What the task requires ▸
Look for "logpath" in the records and copy every line that has it.

(Recorded data)
============
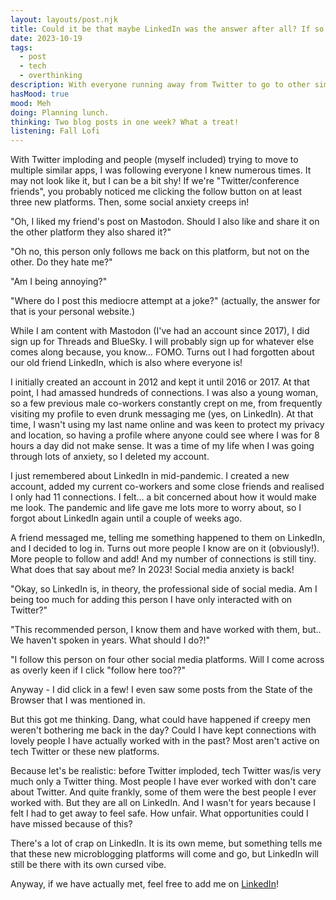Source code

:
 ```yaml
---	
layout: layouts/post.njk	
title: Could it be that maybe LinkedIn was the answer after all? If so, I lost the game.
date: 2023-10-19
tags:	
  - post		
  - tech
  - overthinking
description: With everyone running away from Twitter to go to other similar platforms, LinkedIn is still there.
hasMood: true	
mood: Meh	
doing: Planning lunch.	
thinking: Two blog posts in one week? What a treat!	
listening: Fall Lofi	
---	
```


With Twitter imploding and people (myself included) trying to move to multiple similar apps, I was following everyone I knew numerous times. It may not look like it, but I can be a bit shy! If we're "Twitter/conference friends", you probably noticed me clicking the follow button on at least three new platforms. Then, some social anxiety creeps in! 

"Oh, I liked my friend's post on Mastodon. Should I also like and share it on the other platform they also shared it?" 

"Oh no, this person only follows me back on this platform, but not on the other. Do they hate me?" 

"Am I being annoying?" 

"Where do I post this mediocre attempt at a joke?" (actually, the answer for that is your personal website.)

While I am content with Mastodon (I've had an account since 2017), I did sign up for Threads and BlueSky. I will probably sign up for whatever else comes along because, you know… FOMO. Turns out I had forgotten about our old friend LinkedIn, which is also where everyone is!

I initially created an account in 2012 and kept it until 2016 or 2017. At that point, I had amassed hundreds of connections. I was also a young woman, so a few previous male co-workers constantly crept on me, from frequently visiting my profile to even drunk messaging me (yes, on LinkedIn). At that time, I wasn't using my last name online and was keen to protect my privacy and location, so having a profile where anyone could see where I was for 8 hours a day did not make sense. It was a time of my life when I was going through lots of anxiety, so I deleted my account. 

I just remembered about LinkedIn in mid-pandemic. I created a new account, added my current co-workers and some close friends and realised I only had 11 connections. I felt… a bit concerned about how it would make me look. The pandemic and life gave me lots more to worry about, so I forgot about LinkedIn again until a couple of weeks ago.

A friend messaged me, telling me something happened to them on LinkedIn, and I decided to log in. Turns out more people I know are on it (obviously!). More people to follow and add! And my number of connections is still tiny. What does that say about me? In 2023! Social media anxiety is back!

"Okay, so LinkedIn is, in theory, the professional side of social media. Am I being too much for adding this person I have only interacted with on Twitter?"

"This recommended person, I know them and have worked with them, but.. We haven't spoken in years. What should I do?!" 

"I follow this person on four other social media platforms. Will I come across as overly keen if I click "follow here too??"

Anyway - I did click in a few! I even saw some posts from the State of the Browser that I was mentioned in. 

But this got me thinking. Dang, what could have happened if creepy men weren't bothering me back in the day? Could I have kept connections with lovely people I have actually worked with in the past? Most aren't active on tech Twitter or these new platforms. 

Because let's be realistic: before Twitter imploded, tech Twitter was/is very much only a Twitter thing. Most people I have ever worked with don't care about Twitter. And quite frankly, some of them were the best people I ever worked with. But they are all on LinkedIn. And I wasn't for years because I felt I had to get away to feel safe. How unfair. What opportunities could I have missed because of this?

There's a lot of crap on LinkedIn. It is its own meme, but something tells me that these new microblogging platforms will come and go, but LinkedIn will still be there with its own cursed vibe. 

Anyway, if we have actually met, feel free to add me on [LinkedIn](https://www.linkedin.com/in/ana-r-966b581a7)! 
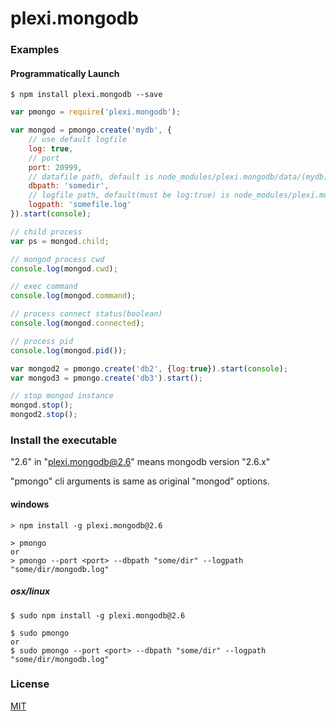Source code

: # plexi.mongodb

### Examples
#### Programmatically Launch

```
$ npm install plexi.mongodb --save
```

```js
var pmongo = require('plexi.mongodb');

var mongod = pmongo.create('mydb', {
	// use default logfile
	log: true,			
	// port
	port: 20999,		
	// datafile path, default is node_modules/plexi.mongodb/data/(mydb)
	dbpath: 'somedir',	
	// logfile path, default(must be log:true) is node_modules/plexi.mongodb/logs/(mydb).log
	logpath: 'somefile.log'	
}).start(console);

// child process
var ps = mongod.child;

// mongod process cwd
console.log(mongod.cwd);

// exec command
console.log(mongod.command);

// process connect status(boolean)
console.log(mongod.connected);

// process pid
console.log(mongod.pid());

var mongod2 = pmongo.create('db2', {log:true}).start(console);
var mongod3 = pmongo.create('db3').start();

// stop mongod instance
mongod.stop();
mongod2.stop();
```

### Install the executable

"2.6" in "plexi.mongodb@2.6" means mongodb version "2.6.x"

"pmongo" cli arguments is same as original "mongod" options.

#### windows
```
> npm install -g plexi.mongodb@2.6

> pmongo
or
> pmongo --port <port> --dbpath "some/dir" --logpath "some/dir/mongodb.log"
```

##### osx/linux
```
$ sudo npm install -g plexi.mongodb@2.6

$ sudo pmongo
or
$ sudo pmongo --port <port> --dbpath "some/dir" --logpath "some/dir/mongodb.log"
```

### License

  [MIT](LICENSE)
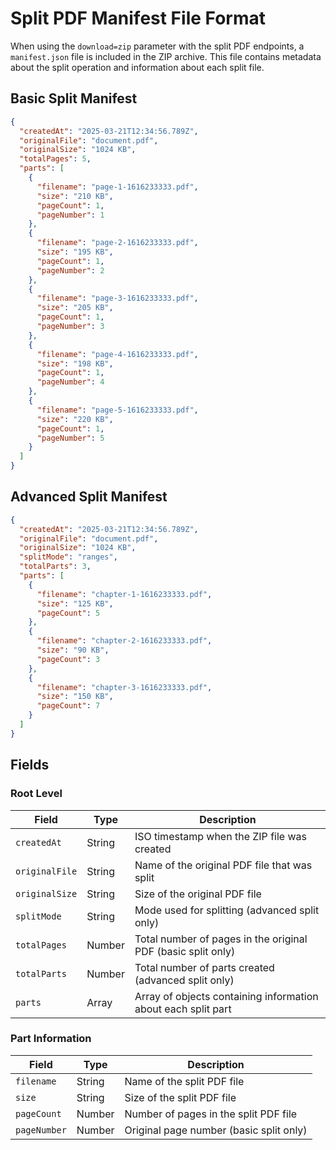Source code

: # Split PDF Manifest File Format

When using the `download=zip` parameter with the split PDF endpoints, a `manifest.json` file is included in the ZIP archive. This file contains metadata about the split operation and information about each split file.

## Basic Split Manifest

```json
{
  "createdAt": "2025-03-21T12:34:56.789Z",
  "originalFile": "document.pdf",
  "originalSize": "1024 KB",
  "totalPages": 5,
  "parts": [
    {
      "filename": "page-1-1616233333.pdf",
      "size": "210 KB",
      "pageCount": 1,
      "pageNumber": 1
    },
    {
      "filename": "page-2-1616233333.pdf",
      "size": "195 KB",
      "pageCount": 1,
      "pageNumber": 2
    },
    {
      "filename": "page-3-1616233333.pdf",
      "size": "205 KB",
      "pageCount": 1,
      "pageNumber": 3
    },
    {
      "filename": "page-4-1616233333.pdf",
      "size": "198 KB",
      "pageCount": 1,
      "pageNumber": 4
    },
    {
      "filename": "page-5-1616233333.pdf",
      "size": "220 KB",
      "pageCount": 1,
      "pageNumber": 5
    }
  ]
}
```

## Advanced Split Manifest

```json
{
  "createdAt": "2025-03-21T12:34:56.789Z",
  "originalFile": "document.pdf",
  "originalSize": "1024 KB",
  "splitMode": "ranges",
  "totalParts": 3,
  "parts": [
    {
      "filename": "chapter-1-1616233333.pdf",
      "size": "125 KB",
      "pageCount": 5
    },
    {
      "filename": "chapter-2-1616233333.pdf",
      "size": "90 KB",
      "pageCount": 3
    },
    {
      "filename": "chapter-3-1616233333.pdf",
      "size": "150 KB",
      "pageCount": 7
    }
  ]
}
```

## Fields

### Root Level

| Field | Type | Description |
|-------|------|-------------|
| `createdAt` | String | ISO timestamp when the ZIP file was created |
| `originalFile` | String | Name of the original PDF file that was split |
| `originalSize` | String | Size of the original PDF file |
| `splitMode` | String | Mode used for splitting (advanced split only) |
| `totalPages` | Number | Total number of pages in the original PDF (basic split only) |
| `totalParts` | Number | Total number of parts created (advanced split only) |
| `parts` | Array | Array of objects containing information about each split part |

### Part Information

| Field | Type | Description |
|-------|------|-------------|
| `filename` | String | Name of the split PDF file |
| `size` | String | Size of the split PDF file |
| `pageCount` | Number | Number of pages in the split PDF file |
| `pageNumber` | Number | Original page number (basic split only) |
============
Finished exercise ▸
	logpath: 'somefile.log'	
> pmongo --port <port> --dbpath "some/dir" --logpath "some/dir/mongodb.log"
$ sudo pmongo --port <port> --dbpath "some/dir" --logpath "some/dir/mongodb.log"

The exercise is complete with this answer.